Der Volltext kann auf den Seiten des Gerichts nachgelesen werden.

BVerfG zum Verwertungsverbot bei der Blutentnahme

Grundsätzlich bestätigt das Bundesverfassungsgericht die Rechtsprechung der Instanzgerichte, wonach nicht jeder Verstoß gegen Beweiserhebungsvorschriften ein Verwertungsverbot nach sich zieht. Weiterhin soll ein Verstoß gegen Dokumentations- und Begründungspflicht durch die Polizei bei der Ausübung der Eilkompetenz allein nicht zu einem Verwertungsverbot führen. Nach Ansicht des Bundesverfassungsgerichts ist lediglich zu prüfen, ob die rechtsstaatlichen Mindeststandards eingehalten und  nicht gegen das Willkürverbot verstossen wurde. Die gesetzlich vorgeschriebene richterliche Anordnung der Blutentnahme zählt das Gericht dabei nicht zum rechtsstaatlichen Mindeststandard. Das Gericht hat die diesem Beschluss zugrunde liegende Verfassungsbeschwerde mangels verfassungsrechtlicher Bedeutung nicht zur Entscheidung angenommen.

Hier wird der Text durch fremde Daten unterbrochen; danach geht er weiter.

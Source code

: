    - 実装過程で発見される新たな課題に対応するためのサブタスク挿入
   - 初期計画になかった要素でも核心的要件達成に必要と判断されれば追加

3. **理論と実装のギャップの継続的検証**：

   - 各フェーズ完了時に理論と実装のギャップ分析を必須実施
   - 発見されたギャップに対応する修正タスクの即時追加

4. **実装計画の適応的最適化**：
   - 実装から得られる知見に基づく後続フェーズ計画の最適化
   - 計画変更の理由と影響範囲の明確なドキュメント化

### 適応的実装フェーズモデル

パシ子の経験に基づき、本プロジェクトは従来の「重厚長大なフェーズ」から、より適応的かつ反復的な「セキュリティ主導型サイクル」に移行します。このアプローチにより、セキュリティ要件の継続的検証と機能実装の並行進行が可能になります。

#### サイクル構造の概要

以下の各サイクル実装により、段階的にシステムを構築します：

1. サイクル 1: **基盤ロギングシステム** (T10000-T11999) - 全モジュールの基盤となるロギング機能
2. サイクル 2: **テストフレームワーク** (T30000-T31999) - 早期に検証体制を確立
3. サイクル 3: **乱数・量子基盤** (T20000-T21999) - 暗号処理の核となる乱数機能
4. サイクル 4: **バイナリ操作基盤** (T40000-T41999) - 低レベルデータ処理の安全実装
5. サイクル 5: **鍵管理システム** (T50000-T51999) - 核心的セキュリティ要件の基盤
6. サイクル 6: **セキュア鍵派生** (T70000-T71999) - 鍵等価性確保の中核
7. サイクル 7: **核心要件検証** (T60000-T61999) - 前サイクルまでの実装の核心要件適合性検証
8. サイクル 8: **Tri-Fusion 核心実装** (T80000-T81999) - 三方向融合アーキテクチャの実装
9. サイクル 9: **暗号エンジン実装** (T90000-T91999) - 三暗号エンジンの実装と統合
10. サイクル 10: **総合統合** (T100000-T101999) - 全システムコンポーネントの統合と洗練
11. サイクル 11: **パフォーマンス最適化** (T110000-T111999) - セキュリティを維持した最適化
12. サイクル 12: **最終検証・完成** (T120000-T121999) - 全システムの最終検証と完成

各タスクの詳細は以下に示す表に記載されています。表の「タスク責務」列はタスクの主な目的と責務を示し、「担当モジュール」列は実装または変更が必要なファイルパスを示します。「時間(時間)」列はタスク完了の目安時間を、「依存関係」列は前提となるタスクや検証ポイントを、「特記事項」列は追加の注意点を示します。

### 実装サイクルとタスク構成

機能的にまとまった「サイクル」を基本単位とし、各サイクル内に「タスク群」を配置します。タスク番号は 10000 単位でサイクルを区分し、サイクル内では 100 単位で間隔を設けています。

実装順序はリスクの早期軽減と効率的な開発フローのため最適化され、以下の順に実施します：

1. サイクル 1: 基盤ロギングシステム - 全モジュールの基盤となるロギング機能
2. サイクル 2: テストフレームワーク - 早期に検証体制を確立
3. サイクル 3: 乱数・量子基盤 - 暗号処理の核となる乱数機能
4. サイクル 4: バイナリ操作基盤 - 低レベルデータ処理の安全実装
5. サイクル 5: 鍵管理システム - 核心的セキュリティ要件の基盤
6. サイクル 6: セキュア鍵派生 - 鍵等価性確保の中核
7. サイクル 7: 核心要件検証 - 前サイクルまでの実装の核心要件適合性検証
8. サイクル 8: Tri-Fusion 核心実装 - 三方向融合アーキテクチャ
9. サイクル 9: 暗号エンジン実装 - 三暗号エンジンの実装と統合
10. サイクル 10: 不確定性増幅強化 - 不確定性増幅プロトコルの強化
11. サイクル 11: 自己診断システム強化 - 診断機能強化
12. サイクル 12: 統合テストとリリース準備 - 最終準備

Bundesverfassungsgericht, Beschluss v. 28.07.2008 2 BvR 784/08.

Der Volltext kann auf den Seiten des Gerichts nachgelesen werden.

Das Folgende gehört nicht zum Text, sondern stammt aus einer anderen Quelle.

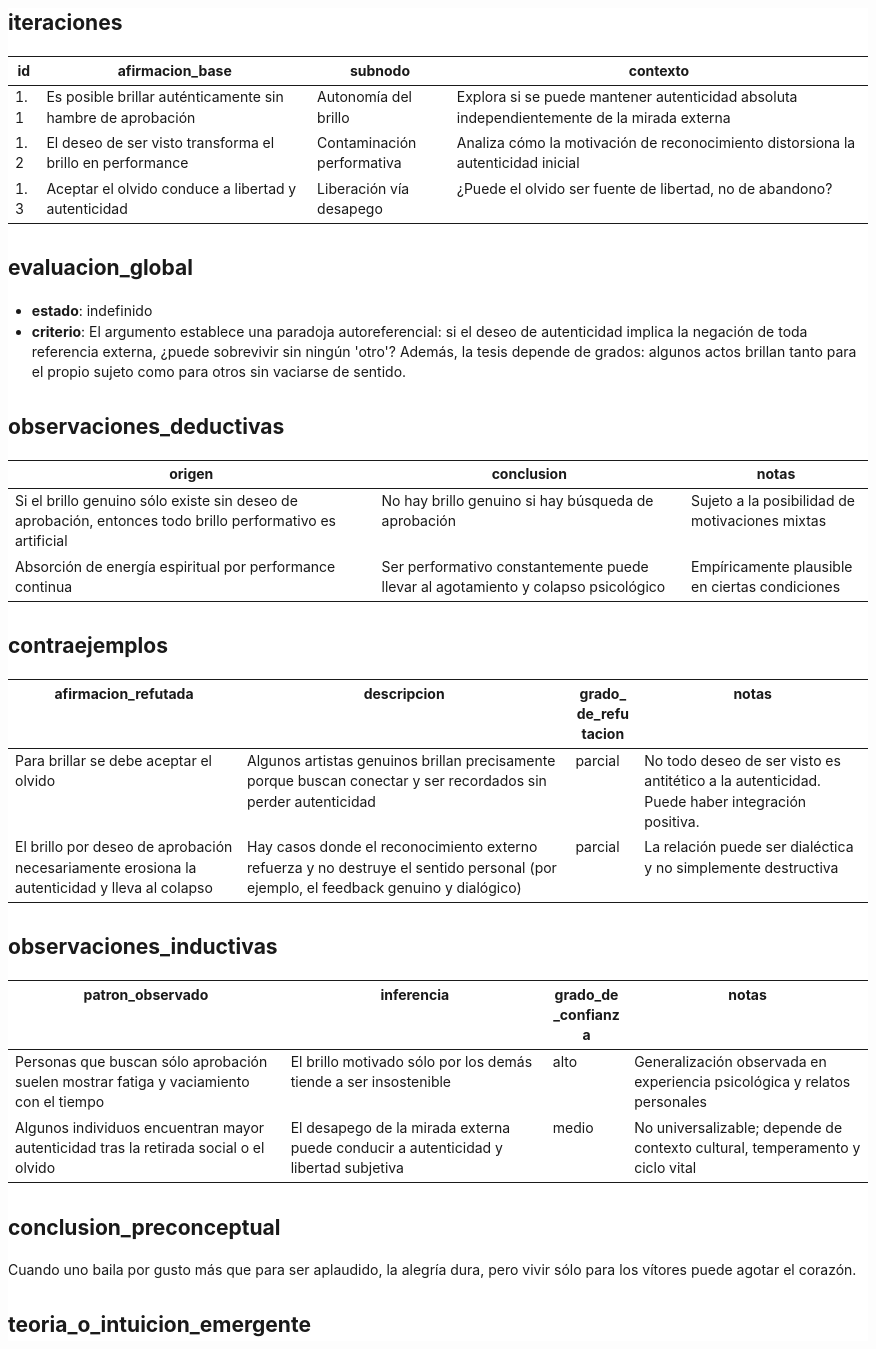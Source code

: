 ## iteraciones

| id | afirmacion_base | subnodo | contexto |
| --- | --- | --- | --- |
| 1.1 | Es posible brillar auténticamente sin hambre de aprobación | Autonomía del brillo | Explora si se puede mantener autenticidad absoluta independientemente de la mirada externa |
| 1.2 | El deseo de ser visto transforma el brillo en performance | Contaminación performativa | Analiza cómo la motivación de reconocimiento distorsiona la autenticidad inicial |
| 1.3 | Aceptar el olvido conduce a libertad y autenticidad | Liberación vía desapego | ¿Puede el olvido ser fuente de libertad, no de abandono? |

## evaluacion_global

- **estado**: indefinido
- **criterio**: El argumento establece una paradoja autoreferencial: si el deseo de autenticidad implica la negación de toda referencia externa, ¿puede sobrevivir sin ningún 'otro'? Además, la tesis depende de grados: algunos actos brillan tanto para el propio sujeto como para otros sin vaciarse de sentido.

## observaciones_deductivas

| origen | conclusion | notas |
| --- | --- | --- |
| Si el brillo genuino sólo existe sin deseo de aprobación, entonces todo brillo performativo es artificial | No hay brillo genuino si hay búsqueda de aprobación | Sujeto a la posibilidad de motivaciones mixtas |
| Absorción de energía espiritual por performance continua | Ser performativo constantemente puede llevar al agotamiento y colapso psicológico | Empíricamente plausible en ciertas condiciones |

## contraejemplos

| afirmacion_refutada | descripcion | grado_de_refutacion | notas |
| --- | --- | --- | --- |
| Para brillar se debe aceptar el olvido | Algunos artistas genuinos brillan precisamente porque buscan conectar y ser recordados sin perder autenticidad | parcial | No todo deseo de ser visto es antitético a la autenticidad. Puede haber integración positiva. |
| El brillo por deseo de aprobación necesariamente erosiona la autenticidad y lleva al colapso | Hay casos donde el reconocimiento externo refuerza y no destruye el sentido personal (por ejemplo, el feedback genuino y dialógico) | parcial | La relación puede ser dialéctica y no simplemente destructiva |

## observaciones_inductivas

| patron_observado | inferencia | grado_de_confianza | notas |
| --- | --- | --- | --- |
| Personas que buscan sólo aprobación suelen mostrar fatiga y vaciamiento con el tiempo | El brillo motivado sólo por los demás tiende a ser insostenible | alto | Generalización observada en experiencia psicológica y relatos personales |
| Algunos individuos encuentran mayor autenticidad tras la retirada social o el olvido | El desapego de la mirada externa puede conducir a autenticidad y libertad subjetiva | medio | No universalizable; depende de contexto cultural, temperamento y ciclo vital |

## conclusion_preconceptual

Cuando uno baila por gusto más que para ser aplaudido, la alegría dura, pero vivir sólo para los vítores puede agotar el corazón.

## teoria_o_intuicion_emergente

Haftungsverteilung bei Auffahrunfall auf liegengebliebenen LKW

Fährt ein Motorradfahrer bei Helligkeit auf einen auf der linken Spur der Autobahn liegengebliebenen LKW auf, liegt ein Verstoß des Motorradfahres gegen das Sichtfahrgebot vor. Für die Ermittlung der Haftungsquote des LKW-Fahrers ist von Bedeutung, ob er das Warndreieck aufgestellt hat, die Blinklichter des LKW eingeschaltet waren oder ein Ausweichen auf den Grünstreifen möglich gewesen wäre.

Das OLG-Brandenburg war im vorliegenden Fall zu einem Haftungsanteil des LKW-Fahrers in Höhe von 60 % gekommen, weil die Blinklichter nicht eingeschaltet waren und der LKW-Fahrer nicht auf den vorhandenen Grünstreifen ausgewichen war. Das fehlende Warndreieck wurde dem LKW-Fahrer nicht angelastet, weil sich der Unfall bereits 1 bis 2 Minuten nach dem Liegenbleiben ereignet hatte. Das Liegenbleiben an sich wirkt sich nicht haftungserhöhend aus, wenn der LKW-Fahrer den Defekt vorher nicht erkennen konnte.

OLG Brandenburg, Urteil v. 17.07.2008, AZ: 12 U 46/07

Der Volltext kann auf den Seiten des Gerichts nachgelesen werden.